Ragip Zarakolu et Mehmet Güler avaient récemment été jugés en raison du livre « Des décisions à prendre plus difficiles que la mort ». Le 10 juin dernier, la cour d’assises d’Istanbul avait condamné Mehmet Güler à 1 an et 3 mois de prison pour « propagande du PKK » et avait relaxé Ragip Zarakolu. Les deux hommes craignent à présent le verdict de ce nouveau procès.
Reporters sans frontières s’inquiète de la situation des médias et de la liberté de la presse en Turquie. Les pressions judiciaires et physiques sont de plus en plus fréquentes sur les professionnels des médias, et en particulier sur les médias kurdes.
L’inquiétude de Reporters sans frontières porte également sur les nouvelles résolutions, concernant la diffusion des informations à la télévision, adoptées par le gouvernement turc le 15 juillet.
Le ministre de l’Intérieur, Besir Atalay, a annoncé que le haut conseil de l’audiovisuel avait déterminé, avec l’accord des responsables des chaînes nationales, que « certains principes devaient être suivis en situation de risques terroristes et autres circonstances extraordinaires ». Selon ces « principes », les chaînes de télévision s’engagent à limiter la durée et la fréquence des flashs d’information.
Une autre résolution, qui ressemble surtout à une mise en garde à l’adresse des médias, concerne la responsabilité des chaînes dans la diffusion « d’émissions, interviews et déclarations, qui semblent donner raison aux actes terroristes, susceptibles d’être interprétées comme de la propagande des personnes à l’origine d’attentats ou encourager de futures attaques» .

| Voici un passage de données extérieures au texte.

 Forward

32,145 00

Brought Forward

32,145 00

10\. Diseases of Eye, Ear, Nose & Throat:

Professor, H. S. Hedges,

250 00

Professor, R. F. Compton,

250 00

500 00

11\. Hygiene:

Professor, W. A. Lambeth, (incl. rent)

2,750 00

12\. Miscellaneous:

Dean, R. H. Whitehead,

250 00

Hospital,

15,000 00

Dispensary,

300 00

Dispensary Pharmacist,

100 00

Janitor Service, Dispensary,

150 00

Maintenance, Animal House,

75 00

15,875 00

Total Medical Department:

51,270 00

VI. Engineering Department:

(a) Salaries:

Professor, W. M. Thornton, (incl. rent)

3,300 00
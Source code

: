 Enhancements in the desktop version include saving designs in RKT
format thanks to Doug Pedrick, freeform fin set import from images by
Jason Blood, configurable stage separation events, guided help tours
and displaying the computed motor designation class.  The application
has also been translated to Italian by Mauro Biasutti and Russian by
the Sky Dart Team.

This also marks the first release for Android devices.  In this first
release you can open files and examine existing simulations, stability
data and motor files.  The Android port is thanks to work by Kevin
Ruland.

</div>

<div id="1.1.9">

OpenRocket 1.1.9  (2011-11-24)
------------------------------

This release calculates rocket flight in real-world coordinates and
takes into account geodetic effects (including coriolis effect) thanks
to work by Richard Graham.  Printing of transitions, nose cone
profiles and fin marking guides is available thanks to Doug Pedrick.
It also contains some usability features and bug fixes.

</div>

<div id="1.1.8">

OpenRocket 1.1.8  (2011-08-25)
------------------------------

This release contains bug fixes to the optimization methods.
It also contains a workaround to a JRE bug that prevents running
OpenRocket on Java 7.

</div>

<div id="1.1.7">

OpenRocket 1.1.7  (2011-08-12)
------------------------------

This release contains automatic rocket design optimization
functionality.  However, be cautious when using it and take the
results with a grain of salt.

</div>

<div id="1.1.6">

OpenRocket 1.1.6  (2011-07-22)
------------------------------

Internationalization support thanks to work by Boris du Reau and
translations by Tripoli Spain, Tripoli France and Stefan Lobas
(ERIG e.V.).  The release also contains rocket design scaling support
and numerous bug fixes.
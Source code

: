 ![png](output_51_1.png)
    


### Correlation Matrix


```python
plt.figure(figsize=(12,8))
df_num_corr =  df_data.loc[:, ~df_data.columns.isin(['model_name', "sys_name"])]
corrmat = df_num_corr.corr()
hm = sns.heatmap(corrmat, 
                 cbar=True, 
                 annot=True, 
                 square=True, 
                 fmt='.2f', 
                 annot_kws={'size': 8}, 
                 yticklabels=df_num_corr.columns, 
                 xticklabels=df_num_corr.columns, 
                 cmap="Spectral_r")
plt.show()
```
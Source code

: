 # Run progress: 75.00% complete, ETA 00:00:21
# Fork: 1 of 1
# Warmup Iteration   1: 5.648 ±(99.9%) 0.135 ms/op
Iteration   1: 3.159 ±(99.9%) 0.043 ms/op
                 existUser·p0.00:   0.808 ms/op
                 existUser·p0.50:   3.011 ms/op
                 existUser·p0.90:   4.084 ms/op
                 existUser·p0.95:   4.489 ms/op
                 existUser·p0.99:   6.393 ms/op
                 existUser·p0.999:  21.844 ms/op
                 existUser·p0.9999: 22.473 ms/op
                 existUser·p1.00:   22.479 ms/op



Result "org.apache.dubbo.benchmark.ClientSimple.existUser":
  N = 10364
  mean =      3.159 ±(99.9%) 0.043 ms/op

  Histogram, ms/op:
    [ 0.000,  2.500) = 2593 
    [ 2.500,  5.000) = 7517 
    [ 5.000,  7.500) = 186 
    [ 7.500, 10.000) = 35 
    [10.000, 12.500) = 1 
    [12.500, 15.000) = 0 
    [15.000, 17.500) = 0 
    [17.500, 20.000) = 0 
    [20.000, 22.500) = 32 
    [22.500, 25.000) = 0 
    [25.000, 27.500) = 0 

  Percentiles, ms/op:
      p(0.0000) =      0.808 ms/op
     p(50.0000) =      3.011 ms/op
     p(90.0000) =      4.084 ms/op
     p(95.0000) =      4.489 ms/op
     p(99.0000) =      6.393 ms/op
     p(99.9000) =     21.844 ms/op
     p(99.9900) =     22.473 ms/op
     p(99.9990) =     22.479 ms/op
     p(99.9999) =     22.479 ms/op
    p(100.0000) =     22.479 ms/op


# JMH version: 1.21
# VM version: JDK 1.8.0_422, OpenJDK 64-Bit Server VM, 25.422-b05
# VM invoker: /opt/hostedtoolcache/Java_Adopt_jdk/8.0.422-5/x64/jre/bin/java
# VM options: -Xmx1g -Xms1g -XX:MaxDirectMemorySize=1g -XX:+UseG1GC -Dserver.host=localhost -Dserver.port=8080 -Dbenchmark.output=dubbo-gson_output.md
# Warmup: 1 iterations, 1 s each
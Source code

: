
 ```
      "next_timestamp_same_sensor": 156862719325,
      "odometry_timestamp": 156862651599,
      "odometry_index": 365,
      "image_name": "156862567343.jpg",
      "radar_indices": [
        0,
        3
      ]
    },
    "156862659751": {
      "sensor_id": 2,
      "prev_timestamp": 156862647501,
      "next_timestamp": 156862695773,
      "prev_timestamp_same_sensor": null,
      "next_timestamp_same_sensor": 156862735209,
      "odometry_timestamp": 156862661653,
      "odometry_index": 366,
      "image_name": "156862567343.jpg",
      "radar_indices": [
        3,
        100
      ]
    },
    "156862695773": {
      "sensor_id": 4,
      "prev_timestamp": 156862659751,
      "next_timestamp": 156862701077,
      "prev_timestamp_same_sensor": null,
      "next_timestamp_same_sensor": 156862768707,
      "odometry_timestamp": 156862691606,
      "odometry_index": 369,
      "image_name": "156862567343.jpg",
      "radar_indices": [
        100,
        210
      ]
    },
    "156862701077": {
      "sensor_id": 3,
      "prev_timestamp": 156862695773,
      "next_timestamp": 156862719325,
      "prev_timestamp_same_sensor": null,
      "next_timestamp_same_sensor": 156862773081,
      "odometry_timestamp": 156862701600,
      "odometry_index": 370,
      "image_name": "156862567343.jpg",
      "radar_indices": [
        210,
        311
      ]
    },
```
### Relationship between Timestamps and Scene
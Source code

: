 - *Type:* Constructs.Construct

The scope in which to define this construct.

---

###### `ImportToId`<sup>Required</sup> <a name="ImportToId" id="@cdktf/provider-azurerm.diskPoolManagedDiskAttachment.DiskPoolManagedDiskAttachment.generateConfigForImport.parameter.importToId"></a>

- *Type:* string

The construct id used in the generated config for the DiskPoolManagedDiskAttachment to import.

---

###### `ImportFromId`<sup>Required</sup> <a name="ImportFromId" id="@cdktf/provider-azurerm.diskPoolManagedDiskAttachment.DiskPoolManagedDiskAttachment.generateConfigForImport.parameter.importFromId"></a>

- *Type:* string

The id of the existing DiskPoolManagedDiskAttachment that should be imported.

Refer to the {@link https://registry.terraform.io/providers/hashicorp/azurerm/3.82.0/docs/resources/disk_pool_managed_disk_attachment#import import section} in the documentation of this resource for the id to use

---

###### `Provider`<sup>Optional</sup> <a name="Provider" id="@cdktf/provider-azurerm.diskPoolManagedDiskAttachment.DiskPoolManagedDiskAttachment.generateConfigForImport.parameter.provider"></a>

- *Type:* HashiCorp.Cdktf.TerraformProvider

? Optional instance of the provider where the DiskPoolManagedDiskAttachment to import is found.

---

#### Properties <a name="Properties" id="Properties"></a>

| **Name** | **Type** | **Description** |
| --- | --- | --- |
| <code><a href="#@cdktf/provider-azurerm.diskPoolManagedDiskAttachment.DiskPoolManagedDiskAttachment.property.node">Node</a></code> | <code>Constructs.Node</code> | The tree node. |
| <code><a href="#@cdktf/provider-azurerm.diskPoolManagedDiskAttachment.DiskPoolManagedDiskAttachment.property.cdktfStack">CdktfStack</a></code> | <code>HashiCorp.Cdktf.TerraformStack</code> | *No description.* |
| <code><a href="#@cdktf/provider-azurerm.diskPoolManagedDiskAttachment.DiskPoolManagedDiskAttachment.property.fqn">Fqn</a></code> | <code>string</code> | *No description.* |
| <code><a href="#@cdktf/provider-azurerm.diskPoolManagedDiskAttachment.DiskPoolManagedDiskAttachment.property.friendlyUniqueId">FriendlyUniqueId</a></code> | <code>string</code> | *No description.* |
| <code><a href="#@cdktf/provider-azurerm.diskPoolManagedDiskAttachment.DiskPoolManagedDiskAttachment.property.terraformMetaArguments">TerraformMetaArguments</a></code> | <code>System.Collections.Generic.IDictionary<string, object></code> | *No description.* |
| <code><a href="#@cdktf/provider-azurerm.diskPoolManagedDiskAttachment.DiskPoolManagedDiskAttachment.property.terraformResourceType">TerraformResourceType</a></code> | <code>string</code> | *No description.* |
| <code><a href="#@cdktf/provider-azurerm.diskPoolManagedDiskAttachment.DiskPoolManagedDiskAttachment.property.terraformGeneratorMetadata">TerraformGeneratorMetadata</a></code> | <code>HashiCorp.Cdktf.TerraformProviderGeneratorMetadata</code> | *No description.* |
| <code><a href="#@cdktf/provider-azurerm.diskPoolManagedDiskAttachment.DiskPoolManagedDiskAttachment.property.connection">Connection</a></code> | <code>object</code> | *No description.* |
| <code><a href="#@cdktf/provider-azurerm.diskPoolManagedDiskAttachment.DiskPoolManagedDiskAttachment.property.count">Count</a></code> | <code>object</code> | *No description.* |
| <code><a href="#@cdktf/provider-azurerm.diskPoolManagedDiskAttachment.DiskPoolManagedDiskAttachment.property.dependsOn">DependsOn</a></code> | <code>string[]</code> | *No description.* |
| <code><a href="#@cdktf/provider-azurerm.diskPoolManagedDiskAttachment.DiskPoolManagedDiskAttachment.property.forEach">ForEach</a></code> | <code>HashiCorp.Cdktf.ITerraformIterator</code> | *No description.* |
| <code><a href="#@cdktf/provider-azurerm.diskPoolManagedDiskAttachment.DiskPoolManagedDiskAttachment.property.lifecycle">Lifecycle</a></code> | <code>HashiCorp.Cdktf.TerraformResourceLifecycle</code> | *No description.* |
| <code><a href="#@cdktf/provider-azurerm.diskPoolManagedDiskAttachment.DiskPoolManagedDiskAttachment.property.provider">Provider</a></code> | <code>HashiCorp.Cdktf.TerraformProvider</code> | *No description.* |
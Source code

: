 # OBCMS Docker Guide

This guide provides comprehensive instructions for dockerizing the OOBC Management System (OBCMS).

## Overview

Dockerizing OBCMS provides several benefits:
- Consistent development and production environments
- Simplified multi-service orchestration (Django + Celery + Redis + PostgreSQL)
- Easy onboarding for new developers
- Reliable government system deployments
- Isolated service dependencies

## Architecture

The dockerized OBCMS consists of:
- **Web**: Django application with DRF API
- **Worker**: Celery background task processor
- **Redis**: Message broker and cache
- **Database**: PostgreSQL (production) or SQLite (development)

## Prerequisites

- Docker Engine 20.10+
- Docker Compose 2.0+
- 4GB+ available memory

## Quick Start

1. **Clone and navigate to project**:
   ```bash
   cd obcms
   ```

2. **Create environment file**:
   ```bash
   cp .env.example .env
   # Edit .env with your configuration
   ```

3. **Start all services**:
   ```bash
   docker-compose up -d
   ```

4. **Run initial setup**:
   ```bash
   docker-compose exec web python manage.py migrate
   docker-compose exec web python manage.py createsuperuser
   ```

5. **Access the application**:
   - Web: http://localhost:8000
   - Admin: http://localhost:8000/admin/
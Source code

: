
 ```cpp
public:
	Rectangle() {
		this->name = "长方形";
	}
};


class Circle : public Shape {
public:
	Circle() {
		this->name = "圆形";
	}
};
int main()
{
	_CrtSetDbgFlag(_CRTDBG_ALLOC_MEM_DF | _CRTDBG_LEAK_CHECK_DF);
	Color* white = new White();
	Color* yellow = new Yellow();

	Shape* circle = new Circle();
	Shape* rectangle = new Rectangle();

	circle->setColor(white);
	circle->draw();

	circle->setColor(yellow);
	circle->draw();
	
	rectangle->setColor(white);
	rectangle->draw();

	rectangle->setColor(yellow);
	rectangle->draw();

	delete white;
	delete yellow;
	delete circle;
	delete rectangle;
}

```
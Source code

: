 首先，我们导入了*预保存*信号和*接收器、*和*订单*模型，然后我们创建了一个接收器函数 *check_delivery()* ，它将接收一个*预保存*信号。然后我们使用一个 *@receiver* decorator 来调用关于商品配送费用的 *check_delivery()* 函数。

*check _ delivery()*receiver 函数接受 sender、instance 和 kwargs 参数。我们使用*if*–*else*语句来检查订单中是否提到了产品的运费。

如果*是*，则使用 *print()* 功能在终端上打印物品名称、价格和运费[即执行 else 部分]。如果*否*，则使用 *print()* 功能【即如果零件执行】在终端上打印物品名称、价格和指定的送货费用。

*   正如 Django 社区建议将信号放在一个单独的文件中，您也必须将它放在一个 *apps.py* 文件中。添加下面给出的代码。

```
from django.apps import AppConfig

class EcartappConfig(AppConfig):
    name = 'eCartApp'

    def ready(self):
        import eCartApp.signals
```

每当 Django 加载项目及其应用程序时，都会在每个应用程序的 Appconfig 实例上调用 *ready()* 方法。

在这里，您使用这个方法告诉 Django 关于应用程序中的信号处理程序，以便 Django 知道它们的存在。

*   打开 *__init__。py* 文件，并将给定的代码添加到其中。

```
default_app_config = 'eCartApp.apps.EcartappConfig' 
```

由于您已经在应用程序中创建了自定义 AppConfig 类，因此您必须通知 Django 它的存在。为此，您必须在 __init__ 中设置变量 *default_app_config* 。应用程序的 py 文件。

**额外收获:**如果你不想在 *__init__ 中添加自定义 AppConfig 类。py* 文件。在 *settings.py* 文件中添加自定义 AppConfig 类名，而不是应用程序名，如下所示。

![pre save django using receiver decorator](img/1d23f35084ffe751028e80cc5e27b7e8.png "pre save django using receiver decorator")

Le ministre de l’Intérieur s’est félicité de ces « positions très décisives concernant le terrorisme ». L’Association contemporaine des journalistes a, elle, critiqué l’adoption de ces résolutions, « susceptibles d’entraîner des abus ».
Reporters sans frontières craint que ces formulations imprécises, qui laissent libre cours à de multiples interprétations, ne poussent les chaînes d’information à l’autocensure. Ces résolutions, qui viennent compléter la phase judiciaire de la LAT, risquent effectivement de fournir aux autorités de nouveaux prétextes pour procéder à des arrestations et engager des procès arbitraires.